[Stored data]
:::::

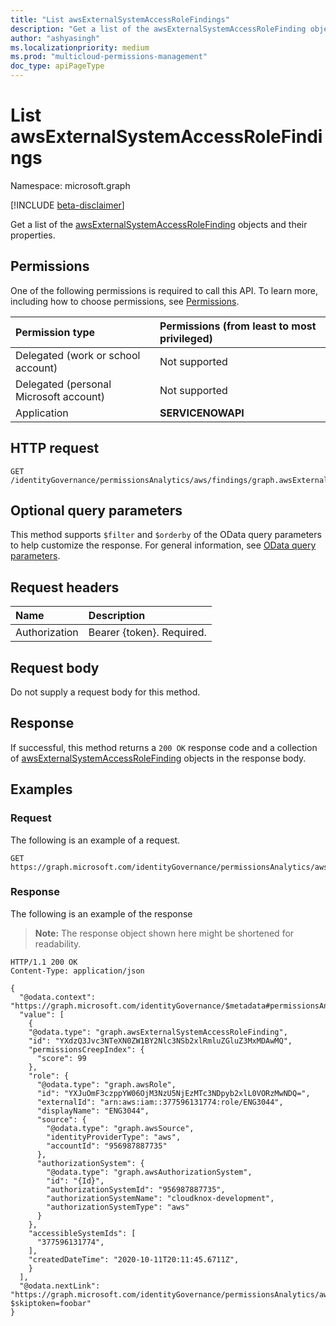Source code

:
 ```yaml
---
title: "List awsExternalSystemAccessRoleFindings"
description: "Get a list of the awsExternalSystemAccessRoleFinding objects and their properties."
author: "ashyasingh"
ms.localizationpriority: medium
ms.prod: "multicloud-permissions-management"
doc_type: apiPageType
---
```


# List awsExternalSystemAccessRoleFindings
Namespace: microsoft.graph

[!INCLUDE [beta-disclaimer](../../includes/beta-disclaimer.md)]

Get a list of the [awsExternalSystemAccessRoleFinding](../resources/awsexternalsystemaccessrolefinding.md) objects and their properties.

## Permissions
One of the following permissions is required to call this API. To learn more, including how to choose permissions, see [Permissions](/graph/permissions-reference).

|Permission type|Permissions (from least to most privileged)|
|:---|:---|
|Delegated (work or school account)|Not supported|
|Delegated (personal Microsoft account)|Not supported|
|Application|**SERVICENOWAPI**|

## HTTP request

<!-- {
  "blockType": "ignored"
}
-->
``` http
GET /identityGovernance/permissionsAnalytics/aws/findings/graph.awsExternalSystemAccessRoleFinding
```

## Optional query parameters
This method supports `$filter` and `$orderby` of the OData query parameters to help customize the response. For general information, see [OData query parameters](/graph/query-parameters).

## Request headers
|Name|Description|
|:---|:---|
|Authorization|Bearer {token}. Required.|

## Request body
Do not supply a request body for this method.

## Response

If successful, this method returns a `200 OK` response code and a collection of [awsExternalSystemAccessRoleFinding](../resources/awsexternalsystemaccessrolefinding.md) objects in the response body.

## Examples

### Request
The following is an example of a request.
<!-- {
  "blockType": "request",
  "name": "list_awsexternalsystemaccessrolefinding"
}
-->
``` http
GET https://graph.microsoft.com/identityGovernance/permissionsAnalytics/aws/findings/graph.awsExternalSystemAccessRoleFinding
```


### Response
The following is an example of the response
>**Note:** The response object shown here might be shortened for readability.
<!-- {
  "blockType": "response",
  "truncated": true,
  "@odata.type": "Collection(microsoft.graph.awsExternalSystemAccessRoleFinding)"
}
-->
``` http
HTTP/1.1 200 OK
Content-Type: application/json

{
  "@odata.context": "https://graph.microsoft.com/identityGovernance/$metadata#permissionsAnalytics/aws/findings/graph.awsExternalSystemAccessRoleFinding",
  "value": [
    {
    "@odata.type": "graph.awsExternalSystemAccessRoleFinding",
    "id": "YXdzQ3Jvc3NTeXN0ZW1BY2Nlc3NSb2xlRmluZGluZ3MxMDAwMQ",
    "permissionsCreepIndex": {
      "score": 99
    },
    "role": {
      "@odata.type": "graph.awsRole",
      "id": "YXJuOmF3czppYW06OjM3NzU5NjEzMTc3NDpyb2xlL0VORzMwNDQ=",
      "externalId": "arn:aws:iam::377596131774:role/ENG3044",
      "displayName": "ENG3044",
      "source": {
        "@odata.type": "graph.awsSource",
        "identityProviderType": "aws",
        "accountId": "956987887735"
      },
      "authorizationSystem": {
        "@odata.type": "graph.awsAuthorizationSystem",
        "id": "{Id}",
        "authorizationSystemId": "956987887735",
        "authorizationSystemName": "cloudknox-development",
        "authorizationSystemType": "aws"
      }
    },
    "accessibleSystemIds": [
      "377596131774",
    ],
    "createdDateTime": "2020-10-11T20:11:45.6711Z",
    }
  ],
  "@odata.nextLink": "https://graph.microsoft.com/identityGovernance/permissionsAnalytics/aws/findings/graph.awsExternalSystemAccessRoleFinding?$skiptoken=foobar"
}
```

:::::

- [WHAT IS BEING ASKED]:
The answer must be every line of the records above that holds the word "body".

- [ANSWER FOR THE TASK]:
## Request body
Do not supply a request body for this method.
If successful, this method returns a `200 OK` response code and a collection of [awsExternalSystemAccessRoleFinding](../resources/awsexternalsystemaccessrolefinding.md) objects in the response body.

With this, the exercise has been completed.